Cookbook Crush: Turkish Fire

I recently listened to the audiobook for At Home in the World, a memoir by simplicity guru Tsh Oxenreider about spending one year traveling the world with her husband and three kids.  This book is lovely in every sense of the word; eye opening, inspiring, and brutally honest, recounting the good the bad, and the hard of globetrotting together as a family of five.  

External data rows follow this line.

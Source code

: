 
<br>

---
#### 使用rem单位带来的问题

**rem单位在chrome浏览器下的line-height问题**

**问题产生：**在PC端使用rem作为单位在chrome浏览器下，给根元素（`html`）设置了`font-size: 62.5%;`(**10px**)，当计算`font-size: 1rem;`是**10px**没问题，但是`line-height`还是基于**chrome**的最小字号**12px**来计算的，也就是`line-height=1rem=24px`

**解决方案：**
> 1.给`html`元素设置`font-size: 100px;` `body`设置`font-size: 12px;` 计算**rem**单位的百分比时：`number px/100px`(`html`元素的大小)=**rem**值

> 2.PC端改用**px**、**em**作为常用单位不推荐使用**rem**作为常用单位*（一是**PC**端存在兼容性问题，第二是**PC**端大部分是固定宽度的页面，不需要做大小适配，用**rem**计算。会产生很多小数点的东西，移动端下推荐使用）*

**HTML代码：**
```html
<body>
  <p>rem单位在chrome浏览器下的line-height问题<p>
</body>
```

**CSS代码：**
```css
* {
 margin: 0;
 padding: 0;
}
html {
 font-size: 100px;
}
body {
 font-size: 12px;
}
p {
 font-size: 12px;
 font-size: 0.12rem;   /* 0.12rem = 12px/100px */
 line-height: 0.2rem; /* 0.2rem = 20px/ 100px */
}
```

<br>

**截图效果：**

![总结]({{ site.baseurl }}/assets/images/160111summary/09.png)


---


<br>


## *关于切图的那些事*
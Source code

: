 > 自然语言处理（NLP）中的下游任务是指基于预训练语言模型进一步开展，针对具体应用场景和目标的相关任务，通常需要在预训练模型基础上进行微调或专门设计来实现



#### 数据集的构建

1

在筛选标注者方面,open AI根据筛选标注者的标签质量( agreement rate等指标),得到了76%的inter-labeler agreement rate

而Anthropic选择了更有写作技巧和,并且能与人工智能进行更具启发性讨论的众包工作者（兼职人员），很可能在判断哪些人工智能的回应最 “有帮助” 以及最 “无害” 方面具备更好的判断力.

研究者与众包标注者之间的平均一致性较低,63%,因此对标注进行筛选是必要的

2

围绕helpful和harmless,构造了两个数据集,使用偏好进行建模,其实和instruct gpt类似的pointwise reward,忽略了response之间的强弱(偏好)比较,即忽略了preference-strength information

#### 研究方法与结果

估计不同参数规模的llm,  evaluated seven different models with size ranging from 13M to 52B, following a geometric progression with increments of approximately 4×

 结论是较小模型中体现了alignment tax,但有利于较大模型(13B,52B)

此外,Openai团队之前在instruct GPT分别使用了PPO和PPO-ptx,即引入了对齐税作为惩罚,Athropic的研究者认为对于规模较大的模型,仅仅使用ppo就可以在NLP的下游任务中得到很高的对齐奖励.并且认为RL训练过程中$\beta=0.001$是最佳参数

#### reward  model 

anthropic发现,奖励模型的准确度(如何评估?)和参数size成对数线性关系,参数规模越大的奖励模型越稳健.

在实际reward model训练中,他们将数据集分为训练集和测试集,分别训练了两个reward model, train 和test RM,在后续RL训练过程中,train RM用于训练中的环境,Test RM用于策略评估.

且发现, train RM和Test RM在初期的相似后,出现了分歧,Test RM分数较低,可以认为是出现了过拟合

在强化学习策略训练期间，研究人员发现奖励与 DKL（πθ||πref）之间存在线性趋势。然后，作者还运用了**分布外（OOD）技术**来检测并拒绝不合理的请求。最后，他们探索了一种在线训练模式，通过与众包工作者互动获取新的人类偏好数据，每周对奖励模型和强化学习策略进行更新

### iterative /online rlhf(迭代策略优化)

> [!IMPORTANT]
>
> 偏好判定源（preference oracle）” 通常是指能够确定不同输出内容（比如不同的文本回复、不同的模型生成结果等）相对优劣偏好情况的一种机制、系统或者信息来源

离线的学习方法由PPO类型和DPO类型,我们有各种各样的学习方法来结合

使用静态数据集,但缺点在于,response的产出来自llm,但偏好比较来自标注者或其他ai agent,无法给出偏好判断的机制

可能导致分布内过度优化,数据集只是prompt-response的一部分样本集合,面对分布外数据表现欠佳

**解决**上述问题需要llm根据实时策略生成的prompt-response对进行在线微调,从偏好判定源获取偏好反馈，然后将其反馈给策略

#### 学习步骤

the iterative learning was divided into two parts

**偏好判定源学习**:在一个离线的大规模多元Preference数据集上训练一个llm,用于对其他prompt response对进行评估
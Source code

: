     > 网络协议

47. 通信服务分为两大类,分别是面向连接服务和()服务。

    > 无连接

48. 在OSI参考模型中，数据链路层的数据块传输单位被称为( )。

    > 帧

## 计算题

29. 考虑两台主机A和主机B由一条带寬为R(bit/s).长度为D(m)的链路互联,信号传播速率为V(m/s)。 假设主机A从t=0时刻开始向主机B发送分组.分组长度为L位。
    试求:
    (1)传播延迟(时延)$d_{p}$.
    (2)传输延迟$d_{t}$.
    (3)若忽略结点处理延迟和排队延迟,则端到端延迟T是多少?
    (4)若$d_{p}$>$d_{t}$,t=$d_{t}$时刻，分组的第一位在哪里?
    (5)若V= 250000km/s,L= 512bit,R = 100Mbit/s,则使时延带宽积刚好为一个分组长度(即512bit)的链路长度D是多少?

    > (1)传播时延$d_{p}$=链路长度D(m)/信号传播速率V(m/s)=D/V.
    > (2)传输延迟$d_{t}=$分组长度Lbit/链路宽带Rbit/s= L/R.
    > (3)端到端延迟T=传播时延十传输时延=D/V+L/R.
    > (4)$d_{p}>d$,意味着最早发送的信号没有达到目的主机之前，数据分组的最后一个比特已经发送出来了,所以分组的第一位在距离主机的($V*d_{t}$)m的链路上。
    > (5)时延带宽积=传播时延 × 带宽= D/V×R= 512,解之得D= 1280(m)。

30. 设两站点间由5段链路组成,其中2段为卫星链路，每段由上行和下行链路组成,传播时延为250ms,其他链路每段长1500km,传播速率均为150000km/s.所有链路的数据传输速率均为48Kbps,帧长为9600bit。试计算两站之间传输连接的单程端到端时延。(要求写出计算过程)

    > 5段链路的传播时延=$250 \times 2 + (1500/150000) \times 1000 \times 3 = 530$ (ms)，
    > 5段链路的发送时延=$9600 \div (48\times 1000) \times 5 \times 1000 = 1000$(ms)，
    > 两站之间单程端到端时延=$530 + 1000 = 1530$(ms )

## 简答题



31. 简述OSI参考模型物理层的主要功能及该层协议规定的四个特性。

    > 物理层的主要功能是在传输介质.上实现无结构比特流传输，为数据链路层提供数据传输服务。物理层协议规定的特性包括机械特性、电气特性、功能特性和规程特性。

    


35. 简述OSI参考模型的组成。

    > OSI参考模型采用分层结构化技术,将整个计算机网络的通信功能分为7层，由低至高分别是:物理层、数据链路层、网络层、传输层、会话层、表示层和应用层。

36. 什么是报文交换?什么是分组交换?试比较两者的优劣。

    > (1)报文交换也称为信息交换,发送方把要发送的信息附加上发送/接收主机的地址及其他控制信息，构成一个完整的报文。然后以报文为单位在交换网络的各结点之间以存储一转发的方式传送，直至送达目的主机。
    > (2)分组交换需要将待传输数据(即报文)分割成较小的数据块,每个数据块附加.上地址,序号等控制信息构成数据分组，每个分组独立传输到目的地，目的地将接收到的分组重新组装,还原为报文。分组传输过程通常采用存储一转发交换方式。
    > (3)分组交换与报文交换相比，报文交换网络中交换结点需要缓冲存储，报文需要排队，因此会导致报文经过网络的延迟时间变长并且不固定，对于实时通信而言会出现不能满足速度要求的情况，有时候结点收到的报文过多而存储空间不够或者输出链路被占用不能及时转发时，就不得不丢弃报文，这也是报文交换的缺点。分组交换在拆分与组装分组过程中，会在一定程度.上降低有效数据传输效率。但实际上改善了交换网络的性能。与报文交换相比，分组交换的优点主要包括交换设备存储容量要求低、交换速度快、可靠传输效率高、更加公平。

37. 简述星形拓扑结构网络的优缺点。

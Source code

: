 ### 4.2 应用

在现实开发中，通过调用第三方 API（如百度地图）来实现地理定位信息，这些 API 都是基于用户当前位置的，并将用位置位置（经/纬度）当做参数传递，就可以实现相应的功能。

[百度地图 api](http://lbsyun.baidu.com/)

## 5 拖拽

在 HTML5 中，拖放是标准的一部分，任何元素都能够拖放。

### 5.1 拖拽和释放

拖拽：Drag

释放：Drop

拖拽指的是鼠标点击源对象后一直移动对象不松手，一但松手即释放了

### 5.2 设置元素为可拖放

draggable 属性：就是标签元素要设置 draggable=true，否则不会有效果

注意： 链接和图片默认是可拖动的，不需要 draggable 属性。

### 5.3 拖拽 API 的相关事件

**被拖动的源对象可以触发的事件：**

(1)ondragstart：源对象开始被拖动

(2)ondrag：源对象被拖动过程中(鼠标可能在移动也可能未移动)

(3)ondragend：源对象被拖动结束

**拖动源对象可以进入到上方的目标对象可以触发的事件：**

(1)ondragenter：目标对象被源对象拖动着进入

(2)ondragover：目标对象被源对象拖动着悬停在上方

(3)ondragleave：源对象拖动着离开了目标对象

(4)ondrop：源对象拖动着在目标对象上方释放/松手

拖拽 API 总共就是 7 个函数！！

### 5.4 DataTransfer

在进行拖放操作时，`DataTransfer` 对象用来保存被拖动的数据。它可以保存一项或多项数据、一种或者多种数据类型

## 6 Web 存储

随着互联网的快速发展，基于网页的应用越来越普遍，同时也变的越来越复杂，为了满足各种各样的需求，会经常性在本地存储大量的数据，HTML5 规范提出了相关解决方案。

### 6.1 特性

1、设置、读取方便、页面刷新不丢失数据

Listening to this book, as Tsh recounts how she and her husband met - volunteering in a remote village in war torn Kosovo - you can see how their love of travel began.  As they move east to west, beginning in Beijing, China and ending in London, England, with several continents in between, Tsh takes you along for a front row seat on their global adventure.   One poignant stop of their itinerary is the city of Izmir, Turkey, where Tsh and her husband lived for three years with their young children. Previously, I had never considered Turkey as a destination worth visiting, however, this chapter definitely put Turkey, and all things Turkish, on my radar.

She explains the tea culture that is almost a religion in itself, the freshness of the milk, the eggs yolks as orange as sunsets, and produce so fresh it must be consumed within a day of purchase, or else succumb to rotting in the hot coastal heat.  Her recounting of perusing their familiar bazaar, and enjoying succulent roasted meats family style meal is enough to make anyone's stomach growl - and I wouldn't even consider myself a meat person.

Inspired by her detailed snapshot of Turkish food, I looked up "Turkish cookbooks" on my local library's web page and came across, Turkish Fire, which narrates and explains the Turkish street food scene in lovely narrative detail.  While I have yet to purchase the book or make any of the recipes, it's on my bookmark list for a (hopefully near) return visit.